Write out, without any change, the lines in the material below that run from the line with "(o *EquipmentIdentitySummary) SetPendingDiscovery(v" through the line with "GetSerialOk returns a", both included.

(Record excerpts begins)

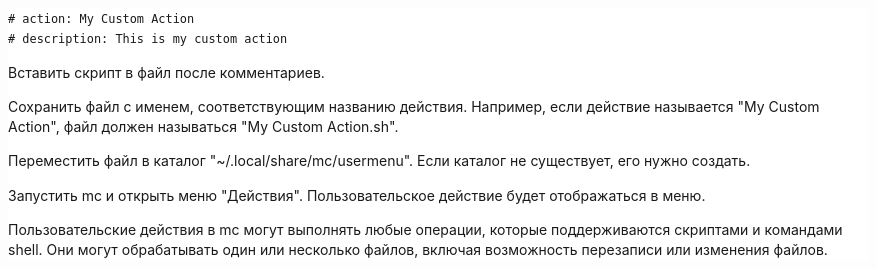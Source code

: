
  ``` 
# action: My Custom Action
# description: This is my custom action
 ``` 
Вставить скрипт в файл после комментариев.

Сохранить файл с именем, соответствующим названию действия. Например, если действие называется "My Custom Action", файл должен называться "My Custom Action.sh".

Переместить файл в каталог "~/.local/share/mc/usermenu". Если каталог не существует, его нужно создать.

Запустить mc и открыть меню "Действия". Пользовательское действие будет отображаться в меню.

Пользовательские действия в mc могут выполнять любые операции, которые поддерживаются скриптами и командами shell. Они могут обрабатывать один или несколько файлов, включая возможность перезаписи или изменения файлов.

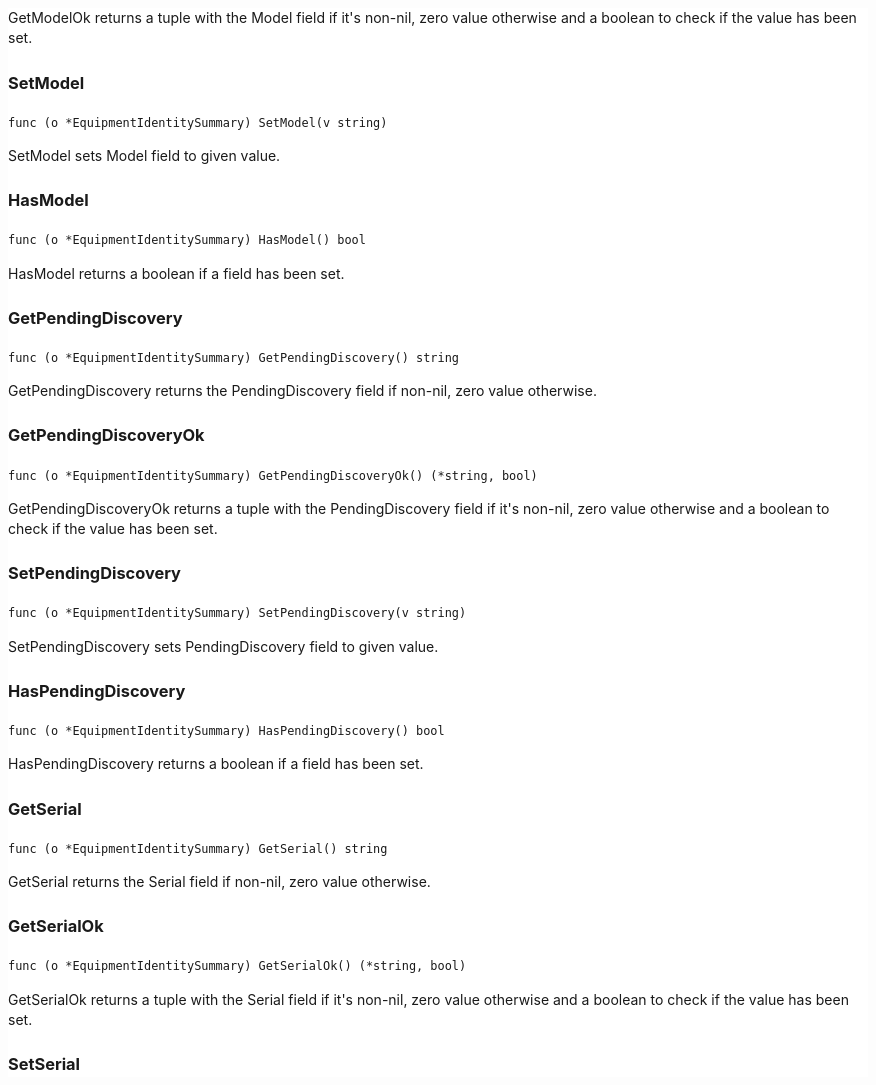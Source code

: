 GetModelOk returns a tuple with the Model field if it's non-nil, zero value otherwise
and a boolean to check if the value has been set.

### SetModel

`func (o *EquipmentIdentitySummary) SetModel(v string)`

SetModel sets Model field to given value.

### HasModel

`func (o *EquipmentIdentitySummary) HasModel() bool`

HasModel returns a boolean if a field has been set.

### GetPendingDiscovery

`func (o *EquipmentIdentitySummary) GetPendingDiscovery() string`

GetPendingDiscovery returns the PendingDiscovery field if non-nil, zero value otherwise.

### GetPendingDiscoveryOk

`func (o *EquipmentIdentitySummary) GetPendingDiscoveryOk() (*string, bool)`

GetPendingDiscoveryOk returns a tuple with the PendingDiscovery field if it's non-nil, zero value otherwise
and a boolean to check if the value has been set.

### SetPendingDiscovery

`func (o *EquipmentIdentitySummary) SetPendingDiscovery(v string)`

SetPendingDiscovery sets PendingDiscovery field to given value.

### HasPendingDiscovery

`func (o *EquipmentIdentitySummary) HasPendingDiscovery() bool`

HasPendingDiscovery returns a boolean if a field has been set.

### GetSerial

`func (o *EquipmentIdentitySummary) GetSerial() string`

GetSerial returns the Serial field if non-nil, zero value otherwise.

### GetSerialOk

`func (o *EquipmentIdentitySummary) GetSerialOk() (*string, bool)`

GetSerialOk returns a tuple with the Serial field if it's non-nil, zero value otherwise
and a boolean to check if the value has been set.

### SetSerial
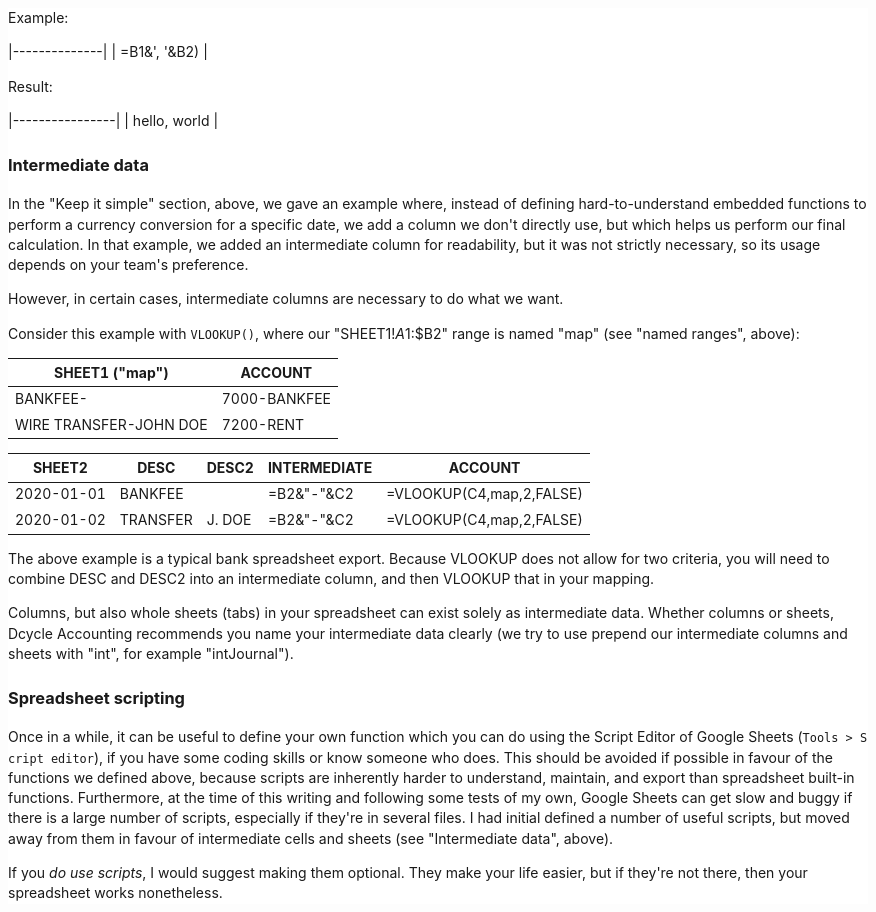 Example:

|--------------|
| =B1&', '&B2) |

Result:

|----------------|
| hello, world   |

### Intermediate data

In the "Keep it simple" section, above, we gave an example where, instead of defining hard-to-understand embedded functions to perform a currency conversion for a specific date, we add a column we don't directly use, but which helps us perform our final calculation. In that example, we added an intermediate column for readability, but it was not strictly necessary, so its usage depends on your team's preference.

However, in certain cases, intermediate columns are necessary to do what we want.

Consider this example with `VLOOKUP()`, where our "SHEET1!$A$1:$B2" range is named "map" (see "named ranges", above):

| SHEET1 ("map")         | ACCOUNT      |
|------------------------|--------------|
| BANKFEE-               | 7000-BANKFEE |
| WIRE TRANSFER-JOHN DOE | 7200-RENT    |

| SHEET2     | DESC     | DESC2  | INTERMEDIATE | ACCOUNT                  |
|------------|----------|--------|--------------|--------------------------|
| 2020-01-01 | BANKFEE  |        | =B2&"-"&C2   | =VLOOKUP(C4,map,2,FALSE) |
| 2020-01-02 | TRANSFER | J. DOE | =B2&"-"&C2   | =VLOOKUP(C4,map,2,FALSE) |

The above example is a typical bank spreadsheet export. Because VLOOKUP does not allow for two criteria, you will need to combine DESC and DESC2 into an intermediate column, and then VLOOKUP that in your mapping.

Columns, but also whole sheets (tabs) in your spreadsheet can exist solely as intermediate data. Whether columns or sheets, Dcycle Accounting recommends you name your intermediate data clearly (we try to use prepend our intermediate columns and sheets with "int", for example "intJournal").

### Spreadsheet scripting

Once in a while, it can be useful to define your own function which you can do using the Script Editor of Google Sheets (`Tools > Script editor`), if you have some coding skills or know someone who does. This should be avoided if possible in favour of the functions we defined above, because scripts are inherently harder to understand, maintain, and export than spreadsheet built-in functions. Furthermore, at the time of this writing and following some tests of my own, Google Sheets can get slow and buggy if there is a large number of scripts, especially if they're in several files. I had initial defined a number of useful scripts, but moved away from them in favour of intermediate cells and sheets (see "Intermediate data", above).

If you _do use scripts_, I would suggest making them optional. They make your life easier, but if they're not there, then your spreadsheet works nonetheless.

(Record excerpts ends)

▸ **Answer box**
`func (o *EquipmentIdentitySummary) SetPendingDiscovery(v string)`

SetPendingDiscovery sets PendingDiscovery field to given value.

### HasPendingDiscovery

`func (o *EquipmentIdentitySummary) HasPendingDiscovery() bool`

HasPendingDiscovery returns a boolean if a field has been set.

### GetSerial

`func (o *EquipmentIdentitySummary) GetSerial() string`

GetSerial returns the Serial field if non-nil, zero value otherwise.

### GetSerialOk

`func (o *EquipmentIdentitySummary) GetSerialOk() (*string, bool)`

GetSerialOk returns a tuple with the Serial field if it's non-nil, zero value otherwise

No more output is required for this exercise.